Task goal = Images are to be excluded from the copy, and the records below reproduced word for word.

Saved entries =
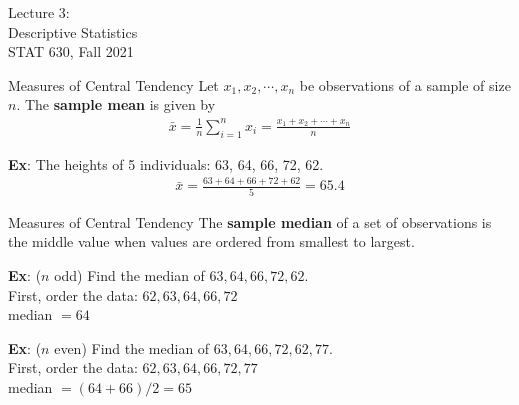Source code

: \documentclass{beamer}
\begin{document}
\begin{frame}
\large
Lecture 3:\\
Descriptive Statistics\\
STAT 630, Fall 2021
\normalsize
\end{frame}

\begin{frame}{Measures of Central Tendency}
Let $x_1, x_2, \cdots, x_n$ be observations of a sample of size $n$.  The \textbf{sample mean} is given by 
\begin{align*}
\bar{x} = \frac{1}{n}\sum_{i=1}^n x_i = \frac{x_1 + x_2 + \cdots + x_n}{n}
\end{align*}

\vspace{15pt}
\textbf{Ex}: The heights of 5 individuals: 63, 64, 66, 72, 62. 
\begin{align*}
\bar{x} = \frac{63 + 64 + 66 + 72 + 62}{5} = 65.4
\end{align*}
\end{frame}

\begin{frame}{Measures of Central Tendency}
The \textbf{sample median} of a set of observations is the middle value when values are ordered from smallest to largest.\\
\vspace{15pt}

\textbf{Ex}: ($n$ odd) Find the median of $63, 64, 66, 72, 62$.\\
\medskip
{\color{blue}
First, order the data: $62, 63, 64, 66, 72$\\
median $= 64$\\
}
\vspace{10pt}

\textbf{Ex}: ($n$ even) Find the median of $63, 64, 66, 72, 62, 77$.\\
\medskip
{\color{blue}
First, order the data: $62, 63, 64, 66, 72, 77$\\
median $= (64+66)/2 = 65$\\
}
\end{frame}
\end{document}
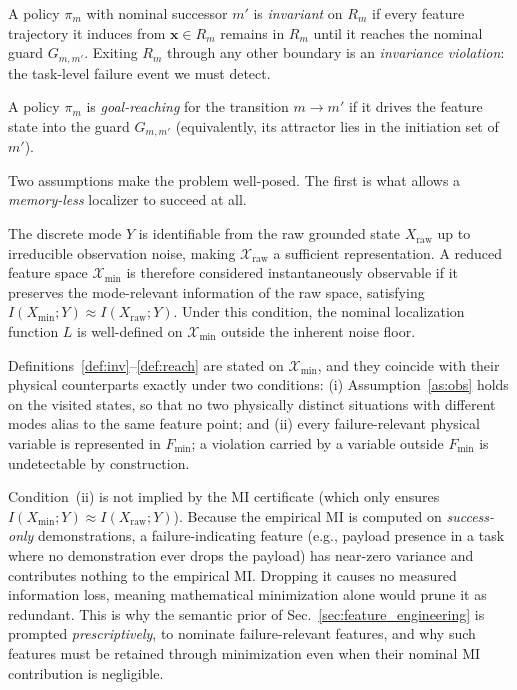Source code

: \begin{definition}
\label{def:inv}
A policy $\pi_m$ with nominal successor $m'$ is \emph{invariant} on $R_m$ if every feature trajectory it induces from $\mathbf{x}\in R_m$ remains in $R_m$ until it reaches the nominal guard $G_{m,m'}$. Exiting $R_m$ through any other boundary is an \emph{invariance violation}: the task-level failure event we must detect.
\end{definition}

\begin{definition}
\label{def:reach}
A policy $\pi_m$ is \emph{goal-reaching} for the transition $m\!\to\!m'$ if it drives the feature state into the guard $G_{m,m'}$ (equivalently, its attractor lies in the initiation set of $m'$).
\end{definition}

Two assumptions make the problem well-posed. The first is what allows a \emph{memory-less} localizer to succeed at all.

\begin{assumption}
\label{as:obs}
The discrete mode $Y$ is identifiable from the raw grounded state $X_{\text{raw}}$ up to irreducible observation noise, making $\mathcal{X}_{\text{raw}}$ a sufficient representation. A reduced feature space $\mathcal{X}_{\min}$ is therefore considered instantaneously observable if it preserves the mode-relevant information of the raw space, satisfying $I(X_{\min}; Y) \approx I(X_{\text{raw}}; Y)$. Under this condition, the nominal localization function $L$ is well-defined on $\mathcal{X}_{\min}$ outside the inherent noise floor.
\end{assumption}


\begin{remark}
\label{rem:aliasing}
Definitions~\ref{def:inv}--\ref{def:reach} are stated on $\mathcal{X}_{\min}$, and they coincide with their physical counterparts exactly under two conditions: (i) Assumption~\ref{as:obs} holds on the visited states, so that no two physically distinct situations with different modes alias to the same feature point; and (ii) every failure-relevant physical variable is represented in $F_{\min}$; a violation carried by a variable outside $F_{\min}$ is undetectable by construction. 

Condition~(ii) is not implied by the MI certificate (which only ensures $I(X_{\min}; Y) \approx I(X_{\text{raw}}; Y)$). Because the empirical MI is computed on \emph{success-only} demonstrations, a failure-indicating feature (e.g., payload presence in a task where no demonstration ever drops the payload) has near-zero variance and contributes nothing to the empirical MI. Dropping it causes no measured information loss, meaning mathematical minimization alone would prune it as redundant. This is why the semantic prior of Sec.~\ref{sec:feature_engineering} is prompted \emph{prescriptively}, to nominate failure-relevant features, and why such features must be retained through minimization even when their nominal MI contribution is negligible.
\end{remark}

Answer space =
Source code

: \documentclass{beamer}
\begin{document}
\begin{frame}
\large
Lecture 3:\\
Descriptive Statistics\\
STAT 630, Fall 2021
\normalsize
\end{frame}

\begin{frame}{Measures of Central Tendency}
Let $x_1, x_2, \cdots, x_n$ be observations of a sample of size $n$.  The \textbf{sample mean} is given by 
\begin{align*}
\bar{x} = \frac{1}{n}\sum_{i=1}^n x_i = \frac{x_1 + x_2 + \cdots + x_n}{n}
\end{align*}

\vspace{15pt}
\textbf{Ex}: The heights of 5 individuals: 63, 64, 66, 72, 62. 
\begin{align*}
\bar{x} = \frac{63 + 64 + 66 + 72 + 62}{5} = 65.4
\end{align*}
\end{frame}

\begin{frame}{Measures of Central Tendency}
The \textbf{sample median} of a set of observations is the middle value when values are ordered from smallest to largest.\\
\vspace{15pt}

\textbf{Ex}: ($n$ odd) Find the median of $63, 64, 66, 72, 62$.\\
\medskip
{\color{blue}
First, order the data: $62, 63, 64, 66, 72$\\
median $= 64$\\
}
\vspace{10pt}

\textbf{Ex}: ($n$ even) Find the median of $63, 64, 66, 72, 62, 77$.\\
\medskip
{\color{blue}
First, order the data: $62, 63, 64, 66, 72, 77$\\
median $= (64+66)/2 = 65$\\
}
\end{frame}
\end{document}
Source code

: \begin{definition}
\label{def:inv}
A policy $\pi_m$ with nominal successor $m'$ is \emph{invariant} on $R_m$ if every feature trajectory it induces from $\mathbf{x}\in R_m$ remains in $R_m$ until it reaches the nominal guard $G_{m,m'}$. Exiting $R_m$ through any other boundary is an \emph{invariance violation}: the task-level failure event we must detect.
\end{definition}

\begin{definition}
\label{def:reach}
A policy $\pi_m$ is \emph{goal-reaching} for the transition $m\!\to\!m'$ if it drives the feature state into the guard $G_{m,m'}$ (equivalently, its attractor lies in the initiation set of $m'$).
\end{definition}

Two assumptions make the problem well-posed. The first is what allows a \emph{memory-less} localizer to succeed at all.

\begin{assumption}
\label{as:obs}
The discrete mode $Y$ is identifiable from the raw grounded state $X_{\text{raw}}$ up to irreducible observation noise, making $\mathcal{X}_{\text{raw}}$ a sufficient representation. A reduced feature space $\mathcal{X}_{\min}$ is therefore considered instantaneously observable if it preserves the mode-relevant information of the raw space, satisfying $I(X_{\min}; Y) \approx I(X_{\text{raw}}; Y)$. Under this condition, the nominal localization function $L$ is well-defined on $\mathcal{X}_{\min}$ outside the inherent noise floor.
\end{assumption}


\begin{remark}
\label{rem:aliasing}
Definitions~\ref{def:inv}--\ref{def:reach} are stated on $\mathcal{X}_{\min}$, and they coincide with their physical counterparts exactly under two conditions: (i) Assumption~\ref{as:obs} holds on the visited states, so that no two physically distinct situations with different modes alias to the same feature point; and (ii) every failure-relevant physical variable is represented in $F_{\min}$; a violation carried by a variable outside $F_{\min}$ is undetectable by construction. 

Condition~(ii) is not implied by the MI certificate (which only ensures $I(X_{\min}; Y) \approx I(X_{\text{raw}}; Y)$). Because the empirical MI is computed on \emph{success-only} demonstrations, a failure-indicating feature (e.g., payload presence in a task where no demonstration ever drops the payload) has near-zero variance and contributes nothing to the empirical MI. Dropping it causes no measured information loss, meaning mathematical minimization alone would prune it as redundant. This is why the semantic prior of Sec.~\ref{sec:feature_engineering} is prompted \emph{prescriptively}, to nominate failure-relevant features, and why such features must be retained through minimization even when their nominal MI contribution is negligible.
\end{remark}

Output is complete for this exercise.